La situazione italiana, infatti, è emblematica: il maggior numero
dei disoccupati si concentra nelle regioni meridionali, che continuano
ad esportare giovani attraverso l'emigrazione; i problemi più
aggrovigliati nel settore primario rischiano di essere risolti con un
totale tracollo, visto che la Comunità ha accolto, direttamente
o sotto forma di "associazione", altri Paesi che immettono
sui mercati prodotti di colture mediterranee come quelli del Sud d'ltalia:
ma a prezzi altamente concorrenziali, perché la manodopera ha
bassissimi costi e non è protetta da alcun sindacato né
dagli "ombrelli" assistenziali e previdenziali.
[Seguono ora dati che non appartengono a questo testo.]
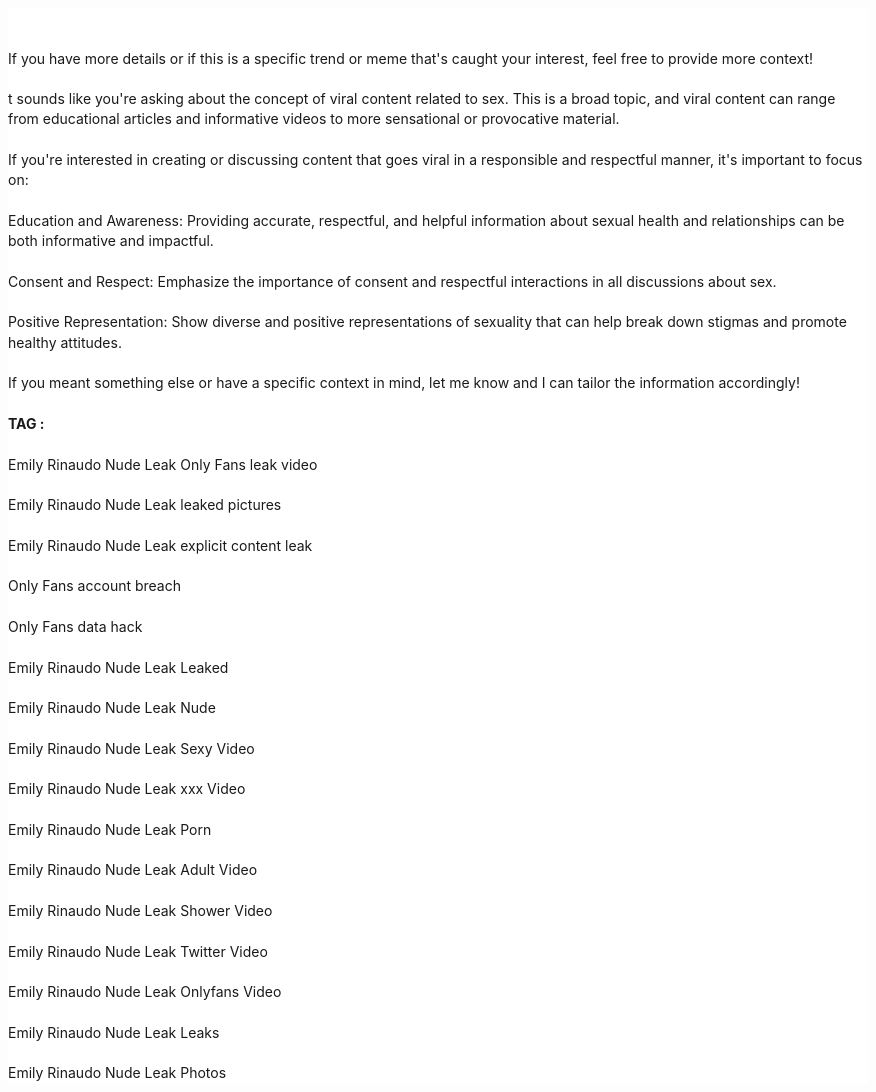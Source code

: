 <br><br>
If you have more details or if this is a specific trend or meme that's caught your interest, feel free to provide more context!
<br><br>
t sounds like you're asking about the concept of viral content related to sex. This is a broad topic, and viral content can range from educational articles and informative videos to more sensational or provocative material.
<br><br>
If you're interested in creating or discussing content that goes viral in a responsible and respectful manner, it's important to focus on:
<br><br>
Education and Awareness: Providing accurate, respectful, and helpful information about sexual health and relationships can be both informative and impactful.
<br><br>
Consent and Respect: Emphasize the importance of consent and respectful interactions in all discussions about sex.
<br><br>
Positive Representation: Show diverse and positive representations of sexuality that can help break down stigmas and promote healthy attitudes.
<br><br>
If you meant something else or have a specific context in mind, let me know and I can tailor the information accordingly!
<br><br>
<strong>TAG :</strong>
<br><br>
  Emily Rinaudo Nude Leak Only Fans leak video
<br><br>
  Emily Rinaudo Nude Leak leaked pictures
<br><br>
  Emily Rinaudo Nude Leak explicit content leak
<br><br>
Only Fans account breach
<br><br>
Only Fans data hack
<br><br>
  Emily Rinaudo Nude Leak Leaked
<br><br>
  Emily Rinaudo Nude Leak Nude
<br><br>
  Emily Rinaudo Nude Leak Sexy Video
<br><br>
  Emily Rinaudo Nude Leak xxx Video
<br><br>
  Emily Rinaudo Nude Leak Porn
<br><br>
  Emily Rinaudo Nude Leak Adult Video
<br><br>
  Emily Rinaudo Nude Leak Shower Video
<br><br>
  Emily Rinaudo Nude Leak Twitter Video
<br><br>
  Emily Rinaudo Nude Leak Onlyfans Video
<br><br>
  Emily Rinaudo Nude Leak Leaks
<br><br>
  Emily Rinaudo Nude Leak Photos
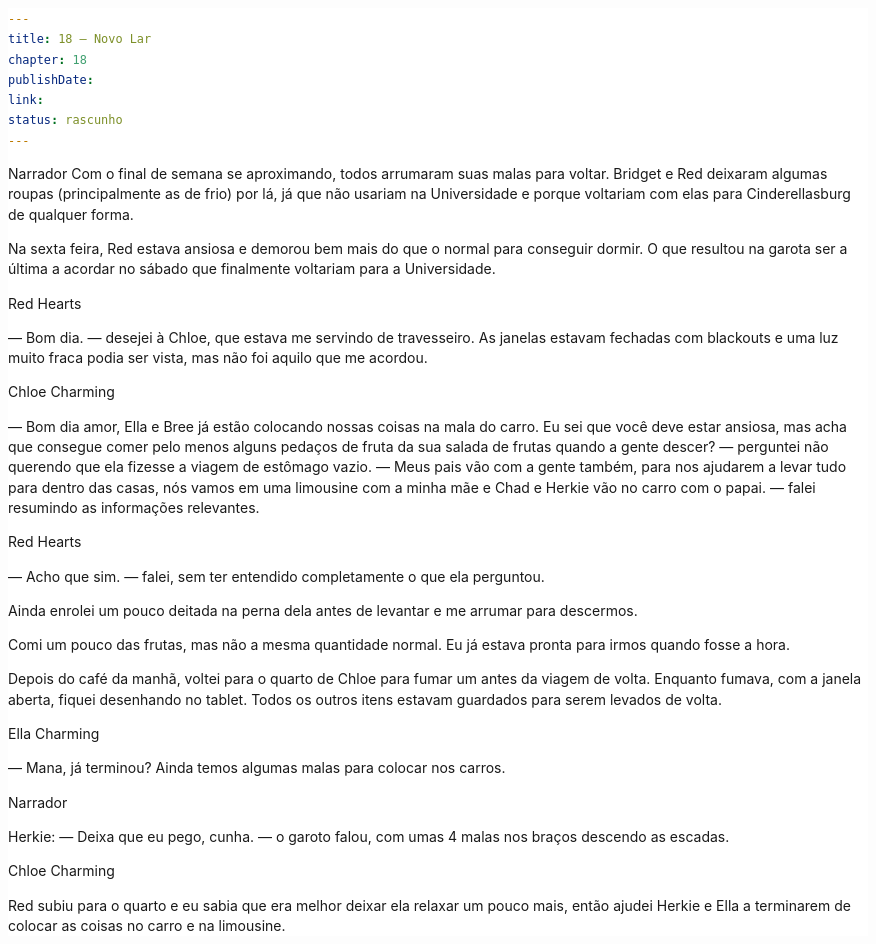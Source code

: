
 ```yaml
---
title: 18 — Novo Lar
chapter: 18
publishDate: 
link: 
status: rascunho
---
```


Narrador
Com o final de semana se aproximando, todos arrumaram suas malas para voltar. Bridget e Red deixaram algumas roupas (principalmente as de frio) por lá, já que não usariam na Universidade e porque voltariam com elas para Cinderellasburg de qualquer forma.

Na sexta feira, Red estava ansiosa e demorou bem mais do que o normal para conseguir dormir. O que resultou na garota ser a última a acordar no sábado que finalmente voltariam para a Universidade.

Red Hearts

— Bom dia. — desejei à Chloe, que estava me servindo de travesseiro. As janelas estavam fechadas com blackouts e uma luz muito fraca podia ser vista, mas não foi aquilo que me acordou.

Chloe Charming

— Bom dia amor, Ella e Bree já estão colocando nossas coisas na mala do carro. Eu sei que você deve estar ansiosa, mas acha que consegue comer pelo menos alguns pedaços de fruta da sua salada de frutas quando a gente descer? — perguntei não querendo que ela fizesse a viagem de estômago vazio. — Meus pais vão com a gente também, para nos ajudarem a levar tudo para dentro das casas, nós vamos em uma limousine com a minha mãe e Chad e Herkie vão no carro com o papai. — falei resumindo as informações relevantes.

Red Hearts

— Acho que sim. — falei, sem ter entendido completamente o que ela perguntou.

Ainda enrolei um pouco deitada na perna dela antes de levantar e me arrumar para descermos.

Comi um pouco das frutas, mas não a mesma quantidade normal. Eu já estava pronta para irmos quando fosse a hora.

Depois do café da manhã, voltei para o quarto de Chloe para fumar um antes da viagem de volta. Enquanto fumava, com a janela aberta, fiquei desenhando no tablet. Todos os outros itens estavam guardados para serem levados de volta.

Ella Charming

— Mana, já terminou? Ainda temos algumas malas para colocar nos carros.

Narrador

Herkie: — Deixa que eu pego, cunha. — o garoto falou, com umas 4 malas nos braços descendo as escadas.

Chloe Charming

Red subiu para o quarto e eu sabia que era melhor deixar ela relaxar um pouco mais, então ajudei Herkie e Ella a terminarem de colocar as coisas no carro e na limousine.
La crisi del
nostro settore vitivinicolo non è che l'occhio di spia di quanto
potrà verificarsi nel Sud a breve termine. Ricorrere alle strategie
delle "integrazioni" può essere solo un fatto temporaneo,
e comunque "assistenziale" nella accezione più inquietante
- dal punto di vista economico - del termine. Bisognerebbe intervenire
là dove l'industria non c'è e i contadini si comprano
a prezzi di fame. In Grecia e in Spagna, in Turchia e in Portogallo,
nei Paesi africani del bacino occidentale dell'Africa. Ma occorrerebbe,
per questo, una moneta fuori corso: il coraggio politico. Tra non molto,
il Sud pagherà a caro prezzo l'assenza di questa moneta.